(Problem statement)
Write out the data word for word, taking care that no picture is carried over.

(Rendered images with source text)
☆ ☆ ☆
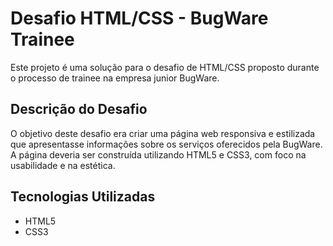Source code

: # Desafio HTML/CSS - BugWare Trainee

Este projeto é uma solução para o desafio de HTML/CSS proposto durante o processo de trainee na empresa junior BugWare.

## Descrição do Desafio

O objetivo deste desafio era criar uma página web responsiva e estilizada que apresentasse informações sobre os serviços oferecidos pela BugWare. A página deveria ser construída utilizando HTML5 e CSS3, com foco na usabilidade e na estética.

## Tecnologias Utilizadas

- HTML5
- CSS3


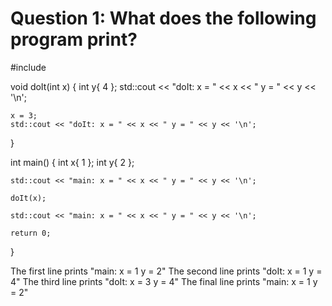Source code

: # Question 1: What does the following program print?
#include <iostream>

void doIt(int x)
{
    int y{ 4 };
    std::cout << "doIt: x = " << x << " y = " << y << '\n';

    x = 3;
    std::cout << "doIt: x = " << x << " y = " << y << '\n';
}

int main()
{
    int x{ 1 };
    int y{ 2 };

    std::cout << "main: x = " << x << " y = " << y << '\n';

    doIt(x);

    std::cout << "main: x = " << x << " y = " << y << '\n';

    return 0;
}

The first line prints "main: x = 1 y = 2"
The second line prints "doIt: x = 1 y = 4"
The third line prints "doIt: x = 3 y = 4"
The final line prints "main: x = 1 y = 2"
☆ ☆ ☆
(Exercise response)
Source code

: # Desafio HTML/CSS - BugWare Trainee

Este projeto é uma solução para o desafio de HTML/CSS proposto durante o processo de trainee na empresa junior BugWare.

## Descrição do Desafio

O objetivo deste desafio era criar uma página web responsiva e estilizada que apresentasse informações sobre os serviços oferecidos pela BugWare. A página deveria ser construída utilizando HTML5 e CSS3, com foco na usabilidade e na estética.

## Tecnologias Utilizadas

- HTML5
- CSS3


Source code

: # Question 1: What does the following program print?
#include <iostream>

void doIt(int x)
{
    int y{ 4 };
    std::cout << "doIt: x = " << x << " y = " << y << '\n';

    x = 3;
    std::cout << "doIt: x = " << x << " y = " << y << '\n';
}

int main()
{
    int x{ 1 };
    int y{ 2 };

    std::cout << "main: x = " << x << " y = " << y << '\n';

    doIt(x);

    std::cout << "main: x = " << x << " y = " << y << '\n';

    return 0;
}

The first line prints "main: x = 1 y = 2"
The second line prints "doIt: x = 1 y = 4"
The third line prints "doIt: x = 3 y = 4"
The final line prints "main: x = 1 y = 2"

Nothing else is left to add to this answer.